WHAT IS EXPECTED:
Below is a listing; retype exactly the lines between the one containing "- 📫 How to reach" and the one containing "- [x] link to", inclusive, minus the pictures.

※ ※ ※

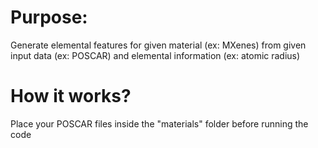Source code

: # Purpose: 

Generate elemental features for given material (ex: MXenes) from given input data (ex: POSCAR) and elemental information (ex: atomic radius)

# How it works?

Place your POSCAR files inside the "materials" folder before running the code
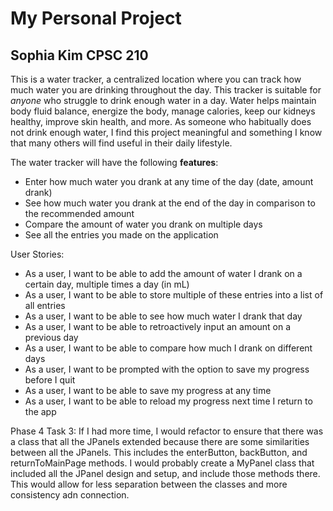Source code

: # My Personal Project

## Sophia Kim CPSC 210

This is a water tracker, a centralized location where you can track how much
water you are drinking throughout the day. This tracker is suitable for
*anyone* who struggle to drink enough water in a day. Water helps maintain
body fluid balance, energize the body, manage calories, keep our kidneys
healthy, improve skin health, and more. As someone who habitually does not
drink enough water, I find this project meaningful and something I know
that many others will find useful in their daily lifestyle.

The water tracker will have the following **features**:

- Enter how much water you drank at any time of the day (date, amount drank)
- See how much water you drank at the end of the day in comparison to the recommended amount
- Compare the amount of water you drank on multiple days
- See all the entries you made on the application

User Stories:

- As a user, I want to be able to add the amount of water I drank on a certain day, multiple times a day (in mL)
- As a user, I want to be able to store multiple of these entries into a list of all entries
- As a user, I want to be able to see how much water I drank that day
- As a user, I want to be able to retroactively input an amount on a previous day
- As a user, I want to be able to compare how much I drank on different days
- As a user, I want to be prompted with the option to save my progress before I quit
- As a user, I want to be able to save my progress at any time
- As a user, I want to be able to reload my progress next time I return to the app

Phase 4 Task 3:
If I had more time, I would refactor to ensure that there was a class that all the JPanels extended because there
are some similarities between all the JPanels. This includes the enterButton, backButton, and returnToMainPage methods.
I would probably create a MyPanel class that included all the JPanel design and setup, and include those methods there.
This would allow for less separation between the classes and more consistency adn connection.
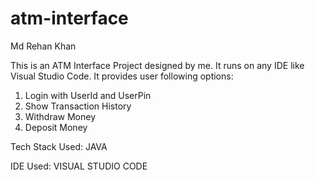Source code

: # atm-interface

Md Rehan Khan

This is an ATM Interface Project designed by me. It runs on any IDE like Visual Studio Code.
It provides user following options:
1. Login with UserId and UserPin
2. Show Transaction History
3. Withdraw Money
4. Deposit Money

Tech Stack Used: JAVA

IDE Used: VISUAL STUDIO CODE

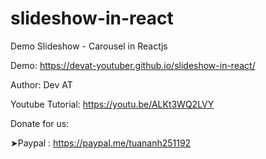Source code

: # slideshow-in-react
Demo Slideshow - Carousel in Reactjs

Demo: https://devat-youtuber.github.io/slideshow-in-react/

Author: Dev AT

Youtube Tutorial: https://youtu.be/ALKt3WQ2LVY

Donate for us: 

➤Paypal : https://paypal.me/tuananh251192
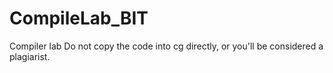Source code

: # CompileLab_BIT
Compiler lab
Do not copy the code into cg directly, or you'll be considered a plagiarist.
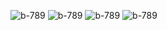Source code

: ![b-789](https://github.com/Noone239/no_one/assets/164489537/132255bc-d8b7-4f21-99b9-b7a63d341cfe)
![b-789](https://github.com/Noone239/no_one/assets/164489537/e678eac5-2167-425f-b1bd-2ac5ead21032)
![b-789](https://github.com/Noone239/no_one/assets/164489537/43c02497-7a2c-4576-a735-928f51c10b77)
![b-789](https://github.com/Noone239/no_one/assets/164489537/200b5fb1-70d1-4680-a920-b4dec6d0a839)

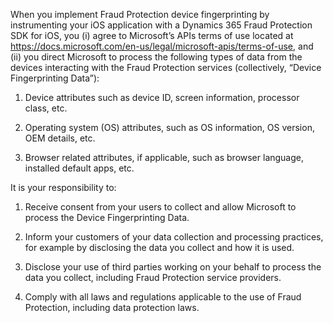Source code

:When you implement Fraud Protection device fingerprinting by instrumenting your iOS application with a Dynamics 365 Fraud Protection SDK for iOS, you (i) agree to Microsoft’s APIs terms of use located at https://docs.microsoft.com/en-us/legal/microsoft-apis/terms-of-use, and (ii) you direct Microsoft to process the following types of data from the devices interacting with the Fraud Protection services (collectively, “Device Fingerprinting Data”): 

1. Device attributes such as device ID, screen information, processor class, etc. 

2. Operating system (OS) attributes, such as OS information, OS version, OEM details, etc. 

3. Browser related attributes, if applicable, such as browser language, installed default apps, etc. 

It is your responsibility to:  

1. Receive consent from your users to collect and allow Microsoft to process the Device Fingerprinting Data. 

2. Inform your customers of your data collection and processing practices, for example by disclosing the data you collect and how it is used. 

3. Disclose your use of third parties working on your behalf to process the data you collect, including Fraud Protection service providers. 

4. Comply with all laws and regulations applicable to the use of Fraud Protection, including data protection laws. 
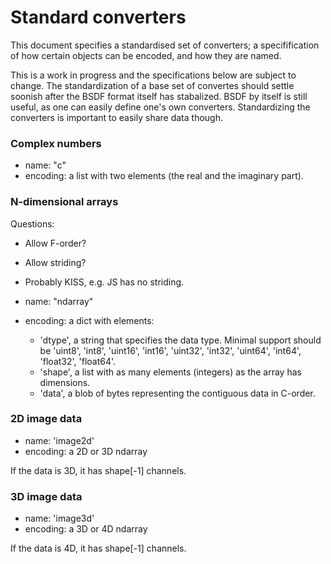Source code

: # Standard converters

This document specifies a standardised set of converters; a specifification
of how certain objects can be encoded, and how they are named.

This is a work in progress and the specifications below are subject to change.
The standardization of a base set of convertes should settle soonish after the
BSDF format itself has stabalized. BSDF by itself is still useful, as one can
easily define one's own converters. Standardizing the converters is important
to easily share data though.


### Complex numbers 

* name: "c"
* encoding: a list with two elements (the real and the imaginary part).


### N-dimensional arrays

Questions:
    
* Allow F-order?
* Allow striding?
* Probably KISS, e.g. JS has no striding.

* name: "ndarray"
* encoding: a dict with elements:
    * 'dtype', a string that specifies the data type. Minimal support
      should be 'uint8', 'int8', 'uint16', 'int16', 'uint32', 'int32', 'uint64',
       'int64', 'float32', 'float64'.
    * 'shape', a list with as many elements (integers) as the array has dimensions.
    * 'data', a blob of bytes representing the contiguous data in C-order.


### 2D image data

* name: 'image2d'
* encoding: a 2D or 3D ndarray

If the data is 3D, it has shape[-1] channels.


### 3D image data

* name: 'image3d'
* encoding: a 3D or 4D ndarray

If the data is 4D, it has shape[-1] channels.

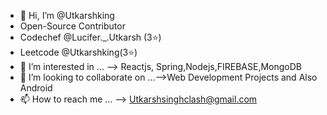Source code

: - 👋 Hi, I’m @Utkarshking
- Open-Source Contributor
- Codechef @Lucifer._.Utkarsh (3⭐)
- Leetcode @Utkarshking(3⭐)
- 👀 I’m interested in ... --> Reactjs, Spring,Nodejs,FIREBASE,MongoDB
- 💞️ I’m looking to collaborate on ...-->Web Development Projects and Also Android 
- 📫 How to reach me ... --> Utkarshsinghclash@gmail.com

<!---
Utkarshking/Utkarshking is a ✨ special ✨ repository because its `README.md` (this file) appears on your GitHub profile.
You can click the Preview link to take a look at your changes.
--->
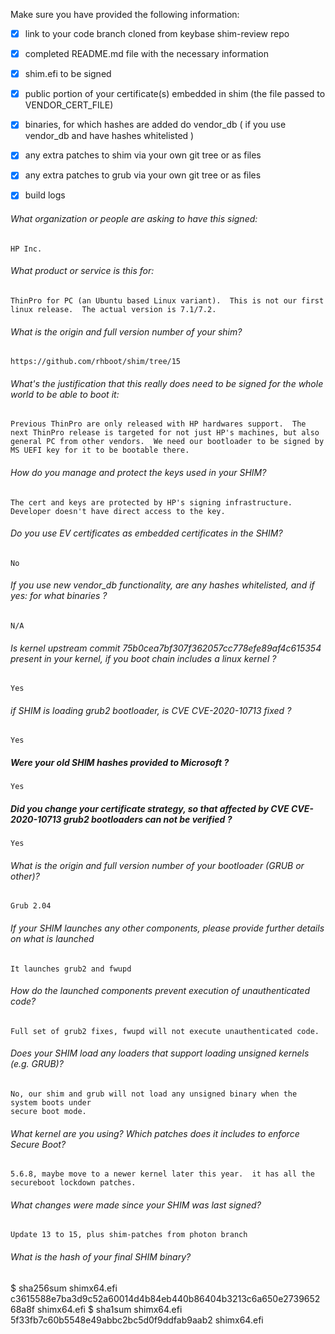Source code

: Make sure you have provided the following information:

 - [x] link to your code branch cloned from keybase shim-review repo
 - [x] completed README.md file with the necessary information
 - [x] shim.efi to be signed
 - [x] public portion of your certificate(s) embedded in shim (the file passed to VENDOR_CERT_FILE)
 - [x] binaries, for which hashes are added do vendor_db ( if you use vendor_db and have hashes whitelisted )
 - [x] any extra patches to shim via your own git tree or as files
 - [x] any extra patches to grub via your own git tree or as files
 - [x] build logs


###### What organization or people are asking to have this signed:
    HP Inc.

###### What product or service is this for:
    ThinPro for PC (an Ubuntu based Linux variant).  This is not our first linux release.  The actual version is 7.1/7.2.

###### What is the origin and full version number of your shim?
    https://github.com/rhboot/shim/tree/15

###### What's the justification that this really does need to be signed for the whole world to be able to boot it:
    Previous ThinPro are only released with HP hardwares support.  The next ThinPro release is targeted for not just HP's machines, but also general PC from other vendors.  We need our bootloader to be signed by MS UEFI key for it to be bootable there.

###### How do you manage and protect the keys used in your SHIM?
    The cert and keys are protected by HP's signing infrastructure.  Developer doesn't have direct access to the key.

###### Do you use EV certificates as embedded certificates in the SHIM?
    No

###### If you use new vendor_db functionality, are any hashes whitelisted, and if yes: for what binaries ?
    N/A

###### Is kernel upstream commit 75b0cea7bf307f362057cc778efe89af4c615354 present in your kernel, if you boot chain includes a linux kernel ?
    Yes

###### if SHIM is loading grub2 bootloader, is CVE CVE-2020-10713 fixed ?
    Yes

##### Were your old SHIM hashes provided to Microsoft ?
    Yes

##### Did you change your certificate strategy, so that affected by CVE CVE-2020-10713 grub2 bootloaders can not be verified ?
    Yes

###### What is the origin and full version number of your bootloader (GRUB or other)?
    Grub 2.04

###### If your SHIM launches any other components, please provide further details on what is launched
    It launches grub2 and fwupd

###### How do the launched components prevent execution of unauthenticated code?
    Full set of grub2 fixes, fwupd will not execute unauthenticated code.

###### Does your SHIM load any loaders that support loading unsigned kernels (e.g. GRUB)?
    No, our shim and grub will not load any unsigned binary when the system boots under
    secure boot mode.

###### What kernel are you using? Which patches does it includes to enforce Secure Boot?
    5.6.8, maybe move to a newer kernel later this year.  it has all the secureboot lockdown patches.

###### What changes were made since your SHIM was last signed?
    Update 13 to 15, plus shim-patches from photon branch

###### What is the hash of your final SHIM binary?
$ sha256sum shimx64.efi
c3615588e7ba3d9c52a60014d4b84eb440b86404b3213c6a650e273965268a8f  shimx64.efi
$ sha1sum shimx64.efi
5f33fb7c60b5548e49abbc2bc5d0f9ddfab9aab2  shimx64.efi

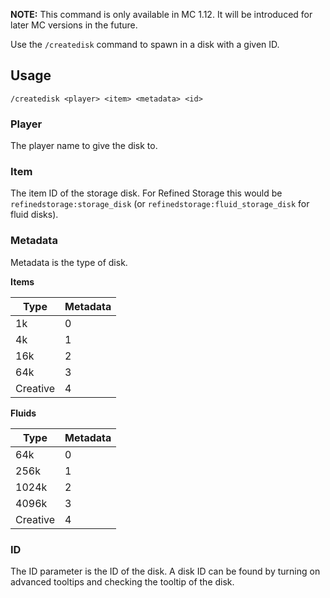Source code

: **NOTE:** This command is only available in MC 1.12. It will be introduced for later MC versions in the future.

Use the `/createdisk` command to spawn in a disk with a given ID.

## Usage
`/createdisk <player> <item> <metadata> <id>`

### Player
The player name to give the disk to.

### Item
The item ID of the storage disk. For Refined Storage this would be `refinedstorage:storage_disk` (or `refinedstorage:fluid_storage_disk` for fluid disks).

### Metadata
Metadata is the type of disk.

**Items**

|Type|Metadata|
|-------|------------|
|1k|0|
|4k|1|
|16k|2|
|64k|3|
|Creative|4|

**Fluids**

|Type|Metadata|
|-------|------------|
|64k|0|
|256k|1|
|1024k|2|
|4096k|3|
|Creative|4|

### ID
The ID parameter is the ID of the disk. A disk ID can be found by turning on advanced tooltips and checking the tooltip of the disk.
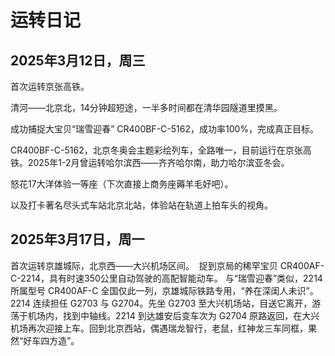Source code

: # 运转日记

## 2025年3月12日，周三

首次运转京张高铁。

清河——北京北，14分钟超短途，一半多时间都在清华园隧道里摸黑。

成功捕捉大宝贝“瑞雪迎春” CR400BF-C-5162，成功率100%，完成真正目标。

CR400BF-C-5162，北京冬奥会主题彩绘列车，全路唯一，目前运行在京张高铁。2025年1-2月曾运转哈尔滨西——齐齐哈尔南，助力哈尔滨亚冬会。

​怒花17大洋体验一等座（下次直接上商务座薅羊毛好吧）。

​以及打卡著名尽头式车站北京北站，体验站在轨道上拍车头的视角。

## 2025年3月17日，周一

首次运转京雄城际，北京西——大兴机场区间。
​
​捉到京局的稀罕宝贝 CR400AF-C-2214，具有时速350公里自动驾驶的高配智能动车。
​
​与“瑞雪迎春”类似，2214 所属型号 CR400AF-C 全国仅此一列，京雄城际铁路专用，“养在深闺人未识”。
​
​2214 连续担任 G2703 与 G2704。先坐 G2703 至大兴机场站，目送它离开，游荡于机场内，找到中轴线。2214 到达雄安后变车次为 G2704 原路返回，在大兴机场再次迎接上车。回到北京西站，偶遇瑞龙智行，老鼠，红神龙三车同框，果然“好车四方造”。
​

※ ※ ※

YOUR RESPONSE:
- 📫 How to reach me ... --> Utkarshsinghclash@gmail.com

<!---
Utkarshking/Utkarshking is a ✨ special ✨ repository because its `README.md` (this file) appears on your GitHub profile.
You can click the Preview link to take a look at your changes.
--->
Source code

: Make sure you have provided the following information:

 - [x] link to your code branch cloned from keybase shim-review repo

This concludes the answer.